The Missouri shows are held at Purina Farms in St. Louis.


----------



## gagsd (Apr 24, 2003)

Should they free-stack or do you (the handler) stack them?
Also, do the shows have a bias toward type? or does each type get a fair eval?
I am considering going to the Perry, Ga shows next month. It sounds like fun, but I do not want to waste my time and money by having the wrong type, or by not knowing what I am doing
Mary


----------



## Andaka (Jun 29, 2003)

> Quote:Should they free-stack or do you (the handler) stack them?
> Also, do the shows have a bias toward type? or does each type get a fair eval?


Any type of stacking is acceptable.

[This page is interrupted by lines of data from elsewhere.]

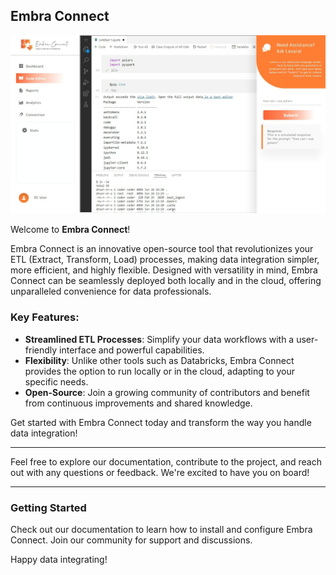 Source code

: ## Embra Connect

![Preview](https://github.com/Embra-Connect-ETL/Development/blob/master/previews/editor_small_laptop.jpeg?raw=true)


Welcome to **Embra Connect**!

Embra Connect is an innovative open-source tool that revolutionizes your ETL (Extract, Transform, Load) processes, making data integration simpler, more efficient, and highly flexible. Designed with versatility in mind, Embra Connect can be seamlessly deployed both locally and in the cloud, offering unparalleled convenience for data professionals.

### Key Features:

-   **Streamlined ETL Processes**: Simplify your data workflows with a user-friendly interface and powerful capabilities.
-   **Flexibility**: Unlike other tools such as Databricks, Embra Connect provides the option to run locally or in the cloud, adapting to your specific needs.
-   **Open-Source**: Join a growing community of contributors and benefit from continuous improvements and shared knowledge.

Get started with Embra Connect today and transform the way you handle data integration!

----------

Feel free to explore our documentation, contribute to the project, and reach out with any questions or feedback. We're excited to have you on board!

----------

### Getting Started

Check out our documentation to learn how to install and configure Embra Connect. Join our community for support and discussions.

Happy data integrating! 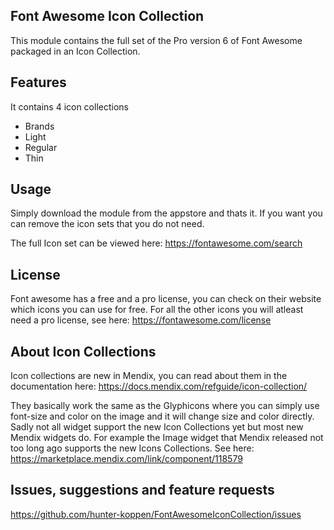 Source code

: ## Font Awesome Icon Collection
This module contains the full set of the Pro version 6 of Font Awesome packaged in an Icon Collection.

## Features
It contains 4 icon collections
- Brands
- Light
- Regular
- Thin

## Usage
Simply download the module from the appstore and thats it. If you want you can remove the icon sets that you do not need.

The full Icon set can be viewed here: https://fontawesome.com/search

## License
Font awesome has a free and a pro license, you can check on their website which icons you can use for free. For all the other icons you will atleast need a pro license, see here: https://fontawesome.com/license

## About Icon Collections
Icon collections are new in Mendix, you can read about them in the documentation here:
https://docs.mendix.com/refguide/icon-collection/

They basically work the same as the Glyphicons where you can simply use font-size and color on the image and it will change size and color directly. Sadly not all widget support the new Icon Collections yet but most new Mendix widgets do. For example the Image widget that Mendix released not too long ago supports the new Icons Collections. See here: https://marketplace.mendix.com/link/component/118579

## Issues, suggestions and feature requests
https://github.com/hunter-koppen/FontAwesomeIconCollection/issues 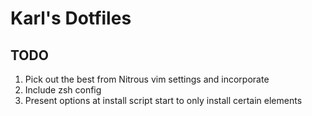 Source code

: # Karl's Dotfiles

## TODO
1. Pick out the best from Nitrous vim settings and incorporate
2. Include zsh config
3. Present options at install script start to only install certain
   elements
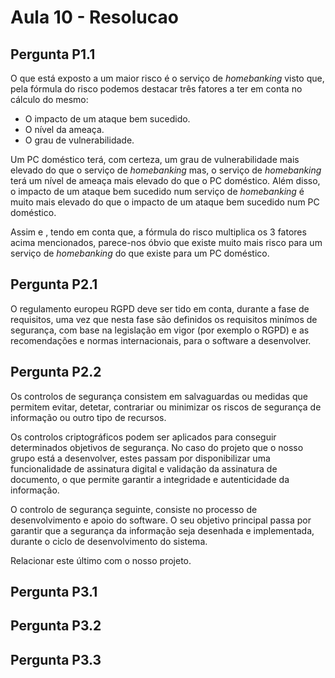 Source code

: # Aula 10 - Resolucao

## Pergunta P1.1

O que está exposto a um maior risco é o serviço de _homebanking_ visto que, pela fórmula do risco podemos destacar três fatores a ter em conta no cálculo do mesmo:

- O impacto de um ataque bem sucedido.
- O nível da ameaça.
- O grau de vulnerabilidade.

Um PC doméstico terá, com certeza, um grau de vulnerabilidade mais elevado do que o serviço de _homebanking_ mas, o serviço de _homebanking_ terá um nível de ameaça mais elevado do que o PC doméstico. Além disso, o impacto de um ataque bem sucedido num serviço de _homebanking_ é muito mais elevado do que o impacto de um ataque bem sucedido num PC doméstico.

Assim e , tendo em conta que, a fórmula do risco multiplica os 3 fatores acima mencionados, parece-nos óbvio que existe muito mais risco para um serviço de _homebanking_ do que existe para um PC doméstico.

## Pergunta P2.1

O regulamento europeu RGPD deve ser tido em conta, durante a fase de requisitos, uma vez que nesta fase são definidos os requisitos minímos de segurança, com base na legislação em vigor (por exemplo o RGPD) e as recomendações e normas internacionais, para o software a desenvolver.

## Pergunta P2.2

Os controlos de segurança consistem em salvaguardas ou medidas que permitem evitar, detetar, contrariar ou minimizar os riscos de segurança de informação ou outro tipo de recursos.

Os controlos criptográficos podem ser aplicados para conseguir determinados objetivos de segurança. No caso do projeto que o nosso grupo está a desenvolver, estes passam por disponibilizar uma funcionalidade de assinatura digital e validação da assinatura de documento, o que permite garantir a integridade e autenticidade da informação.

O controlo de segurança seguinte, consiste no processo de desenvolvimento e apoio do software. O seu objetivo principal passa por garantir que a segurança da informação seja desenhada e implementada, durante o ciclo de desenvolvimento do sistema.

Relacionar este último com o nosso projeto.


## Pergunta P3.1

## Pergunta P3.2

## Pergunta P3.3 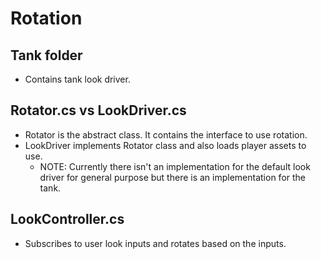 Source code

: # Rotation

## Tank folder
* Contains tank look driver.

## Rotator.cs vs LookDriver.cs
* Rotator is the abstract class. It contains the interface to use rotation.
* LookDriver implements Rotator class and also loads player assets to use.
  * NOTE: Currently there isn't an implementation for the default look driver for general purpose but there is an implementation for the tank.

## LookController.cs
* Subscribes to user look inputs and rotates based on the inputs. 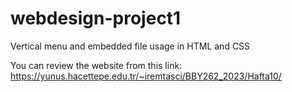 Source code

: # webdesign-project1
Vertical menu and embedded file usage in HTML and CSS

You can review the website from this link: https://yunus.hacettepe.edu.tr/~iremtasci/BBY262_2023/Hafta10/
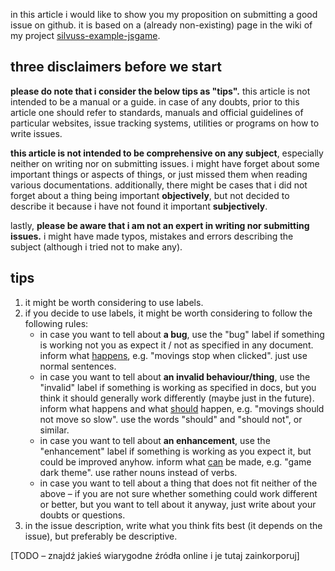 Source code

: in this article i would like to show you my proposition on submitting a good issue on github. it is based on a (already non-existing) page in the wiki of my project [silvuss-example-jsgame](https://github.com/silvuss/silvuss-example-jsgame).

## three disclaimers before we start

**please do note that i consider the below tips as "tips".** this article is not intended to be a manual or a guide. in case of any doubts, prior to this article one should refer to standards, manuals and official guidelines of particular websites, issue tracking systems, utilities or programs on how to write issues.

**this article is not intended to be comprehensive on any subject**, especially neither on writing nor on submitting issues. i might have forget about some important things or aspects of things, or just missed them when reading various documentations. additionally, there might be cases that i did not forget about a thing being important **objectively**, but not decided to describe it because i have not found it important **subjectively**.

lastly, **please be aware that i am not an expert in writing nor submitting issues.** i might have made typos, mistakes and errors describing the subject (although i tried not to make any).

## tips

1. it might be worth considering to use labels.
2. if you decide to use labels, it might be worth considering to follow the following rules:
    - in case you want to tell about **a bug**, use the "bug" label if something is working not you as expect it / not as specified in any document. inform what <u>happens</u>, e.g. "movings stop when clicked". just use normal sentences.
    - in case you want to tell about **an invalid behaviour/thing**, use the "invalid" label if something is working as specified in docs, but you think it should generally work differently (maybe just in the future). inform what happens and what <u>should</u> happen, e.g. "movings should not move so slow". use the words "should" and "should not", or similar.
    - in case you want to tell about **an enhancement**, use the "enhancement" label if something is working as you expect it, but could be improved anyhow. inform what <u>can</u> be made, e.g. "game dark theme". use rather nouns instead of verbs.
    - in case you want to tell about a thing that does not fit neither of the above – if you are not sure whether something could work different or better, but you want to tell about it anyway, just write about your doubts or questions.
3. in the issue description, write what you think fits best (it depends on the issue), but preferably be descriptive.

[TODO – znajdź jakieś wiarygodne źródła online i je tutaj zainkorporuj]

I have been to shows where the bias was toward German style dogs and I have been to shows where the bias was toward American style dogs. They do primarily use AKC/CKC judges, but they are all-breed judges and the rings are usually the size seen at AKC all-breed shows.

Do you know who the judges are?


----------



## gagsd (Apr 24, 2003)

Here are the listed judges....
Dr. Don Jones - USA 
Mrs. Lenora Riddle - USA 
Ms. Jane Roppolo - USA 
Mr. Thomas Nesbitt - CAN 
Mr. David Swartwood - CAN

And it is in Conyers, not Perry.


----------



## Andaka (Jun 29, 2003)

> Originally Posted By: gagsd_pup1Here are the listed judges....
> Dr. Don Jones - USA
> Mrs. Lenora Riddle - USA
> Ms. Jane Roppolo - USA
> ...


Don Jones is a long time judge of GSD's -- considered somewhat of a specialty judge because his primary breed is GSD's, but he doesn't usally put up a really extreme dog. He liked my Kizzy (see the thread about American lines for her pictures).

Lenora Riddle is a former handler turned judge many years ago. She is one of the few all-breed judges that performs a loose lead temperament test in the ring. She tends to like big bone, smaller size, moderate angulation.

I am not familiar with the other 3 judges. Good luck with whatever you decide to do.


----------



## GranvilleGSD (Mar 28, 2007)

So, are these the shows then where you would earn the Int. CH title?


----------



## Andaka (Jun 29, 2003)

Yes. Although I haven't been for years, I used to enjoy them as it gave me a chance to show off my own dogs instead of needing a handler.


----------